Task description :: Note each line of the entries that includes "Откройте". Then copy those lines.

▬▬▬▬▬▬

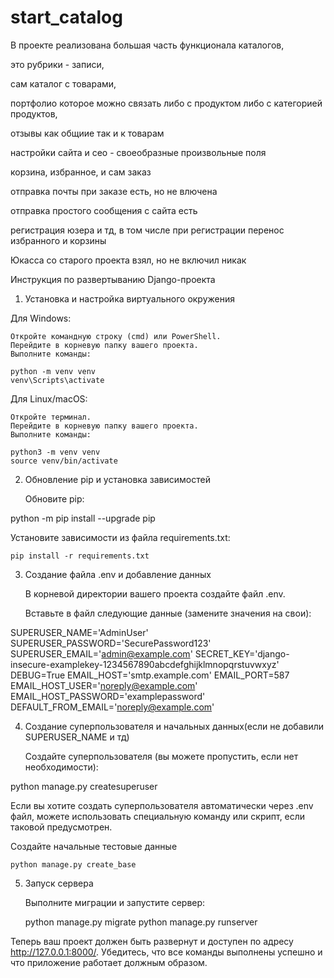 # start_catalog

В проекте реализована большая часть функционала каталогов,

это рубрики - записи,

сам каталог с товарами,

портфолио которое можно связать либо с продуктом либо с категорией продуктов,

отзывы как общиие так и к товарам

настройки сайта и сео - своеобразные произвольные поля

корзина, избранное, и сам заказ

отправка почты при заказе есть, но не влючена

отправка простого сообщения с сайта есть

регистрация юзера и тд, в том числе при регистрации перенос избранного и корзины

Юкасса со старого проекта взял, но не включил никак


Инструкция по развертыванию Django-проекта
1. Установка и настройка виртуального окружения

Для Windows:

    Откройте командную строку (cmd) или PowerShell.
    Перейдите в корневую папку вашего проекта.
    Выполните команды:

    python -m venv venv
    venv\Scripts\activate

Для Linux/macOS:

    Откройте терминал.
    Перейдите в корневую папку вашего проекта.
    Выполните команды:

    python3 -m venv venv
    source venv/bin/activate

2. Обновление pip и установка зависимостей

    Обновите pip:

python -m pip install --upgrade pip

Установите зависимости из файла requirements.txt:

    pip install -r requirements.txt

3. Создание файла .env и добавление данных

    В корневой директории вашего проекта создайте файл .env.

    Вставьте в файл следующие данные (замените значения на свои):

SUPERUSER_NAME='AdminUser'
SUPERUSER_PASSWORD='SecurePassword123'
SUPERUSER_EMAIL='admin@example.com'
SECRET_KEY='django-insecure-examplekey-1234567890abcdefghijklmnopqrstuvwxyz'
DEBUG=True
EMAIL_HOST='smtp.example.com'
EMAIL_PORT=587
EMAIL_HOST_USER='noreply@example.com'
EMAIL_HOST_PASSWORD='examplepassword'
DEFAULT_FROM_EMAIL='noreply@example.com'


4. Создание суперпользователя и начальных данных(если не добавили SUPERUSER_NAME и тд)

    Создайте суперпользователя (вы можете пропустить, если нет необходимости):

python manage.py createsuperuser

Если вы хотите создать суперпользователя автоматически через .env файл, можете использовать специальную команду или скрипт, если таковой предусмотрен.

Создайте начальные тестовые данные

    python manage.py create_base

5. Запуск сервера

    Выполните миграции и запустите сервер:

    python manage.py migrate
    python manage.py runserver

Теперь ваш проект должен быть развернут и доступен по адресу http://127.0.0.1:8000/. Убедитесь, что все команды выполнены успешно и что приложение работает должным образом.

▬▬▬▬▬▬

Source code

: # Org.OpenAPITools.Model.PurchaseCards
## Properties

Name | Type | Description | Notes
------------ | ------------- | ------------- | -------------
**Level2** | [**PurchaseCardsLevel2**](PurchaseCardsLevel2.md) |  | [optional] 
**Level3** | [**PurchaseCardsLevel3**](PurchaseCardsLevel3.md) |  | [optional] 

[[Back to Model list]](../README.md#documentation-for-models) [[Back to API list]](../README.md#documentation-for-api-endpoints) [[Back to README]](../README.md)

▬▬▬▬▬▬

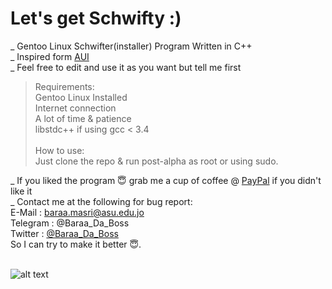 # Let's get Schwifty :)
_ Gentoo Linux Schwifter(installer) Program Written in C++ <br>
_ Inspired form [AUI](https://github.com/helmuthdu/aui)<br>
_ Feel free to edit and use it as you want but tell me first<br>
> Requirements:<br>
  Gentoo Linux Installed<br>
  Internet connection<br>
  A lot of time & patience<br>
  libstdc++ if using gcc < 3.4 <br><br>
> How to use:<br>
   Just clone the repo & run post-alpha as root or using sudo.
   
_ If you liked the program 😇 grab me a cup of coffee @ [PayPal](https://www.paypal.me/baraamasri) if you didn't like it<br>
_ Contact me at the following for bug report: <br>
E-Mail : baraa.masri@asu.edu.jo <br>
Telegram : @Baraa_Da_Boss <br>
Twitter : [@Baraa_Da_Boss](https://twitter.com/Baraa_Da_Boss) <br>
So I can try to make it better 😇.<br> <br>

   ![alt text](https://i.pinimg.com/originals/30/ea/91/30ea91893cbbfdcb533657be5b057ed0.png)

▬▬▬▬▬▬

Answer to this task ::
    Откройте командную строку (cmd) или PowerShell.
    Откройте терминал.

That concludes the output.